◆ Task to complete:
Using the material below, return exactly the lines between the one holding "labels using loc" and the one holding "## I/O Processing", inclusive, and no others.

◆ Data for the task:
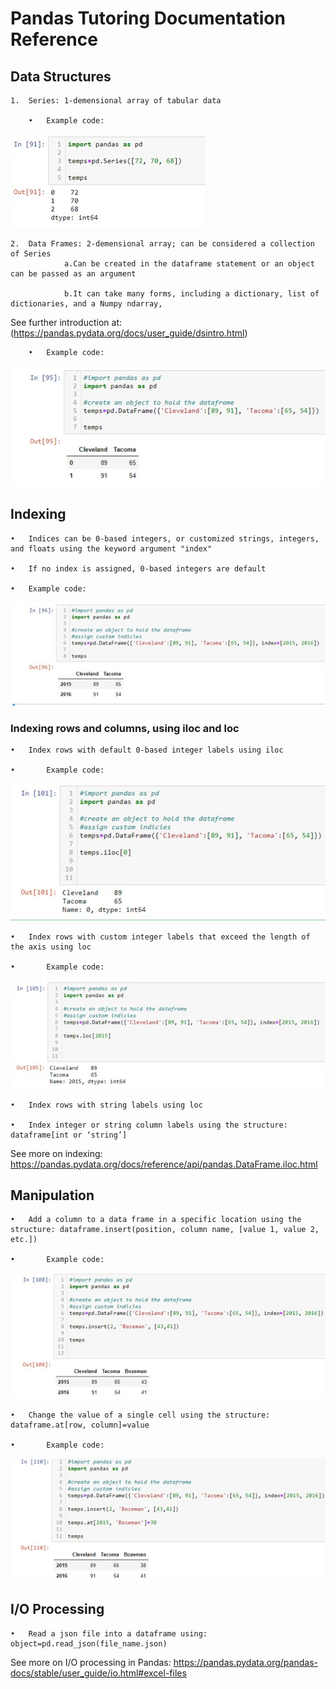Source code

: 
# Pandas Tutoring Documentation Reference 

## Data Structures 

    1.	Series: 1-demensional array of tabular data
    
        •   Example code:
![Series Image.io](/Pandas_tutoring_project/images/Picture1.jpg "Series image")

 
    2.	Data Frames: 2-demensional array; can be considered a collection of Series 
                a.Can be created in the dataframe statement or an object can be passed as an argument
                
                b.It can take many forms, including a dictionary, list of dictionaries, and a Numpy ndarray, 
 
 See further introduction at: (https://pandas.pydata.org/docs/user_guide/dsintro.html)
 
        •   Example code:
 ![Data Frame Image.io](/Pandas_tutoring_project/images/Picture2.jpg "Data Frame Image")
 
## Indexing
    •   Indices can be 0-based integers, or customized strings, integers, and floats using the keyword argument "index"
    
    •   If no index is assigned, 0-based integers are default
    
    •   Example code:
![Customizing Indicies Image.io](/Pandas_tutoring_project/images/Picture3.jpg "Custom Indexing")

### Indexing rows and columns, using iloc and loc 
    •	Index rows with default 0-based integer labels using iloc 
    
    •       Example code:
    
![Index with iloc.io](/Pandas_tutoring_project/images/Picture4.jpg "iloc indexing")


    •	Index rows with custom integer labels that exceed the length of the axis using loc
    
    •       Example code:
    
![Index with loc.io](/Pandas_tutoring_project/images/Picture5.jpg "loc indexing")


    •	Index rows with string labels using loc
    
    •	Index integer or string column labels using the structure: dataframe[int or ‘string’]
    
 See more on indexing: https://pandas.pydata.org/docs/reference/api/pandas.DataFrame.iloc.html

## Manipulation 
    •	Add a column to a data frame in a specific location using the structure: dataframe.insert(position, column name, [value 1, value 2, etc.])
    
    •       Example code:
![Add Column.io](/Pandas_tutoring_project/images/Picture6.jpg "Adding a column")


    •	Change the value of a single cell using the structure: dataframe.at[row, column]=value 
    
    •       Example code:
![Value Changing.io](/Pandas_tutoring_project/images/Picture7.jpg "Value Changing")


## I/O Processing 
    •	Read a json file into a dataframe using: object=pd.read_json(file_name.json)
    
See more on I/O processing in Pandas: https://pandas.pydata.org/pandas-docs/stable/user_guide/io.html#excel-files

◆ Solution for this exercise:
    •	Index rows with string labels using loc
    
    •	Index integer or string column labels using the structure: dataframe[int or ‘string’]
    
 See more on indexing: https://pandas.pydata.org/docs/reference/api/pandas.DataFrame.iloc.html

## Manipulation 
    •	Add a column to a data frame in a specific location using the structure: dataframe.insert(position, column name, [value 1, value 2, etc.])
    
    •       Example code:
![Add Column.io](/Pandas_tutoring_project/images/Picture6.jpg "Adding a column")


    •	Change the value of a single cell using the structure: dataframe.at[row, column]=value 
    
    •       Example code:
![Value Changing.io](/Pandas_tutoring_project/images/Picture7.jpg "Value Changing")


## I/O Processing 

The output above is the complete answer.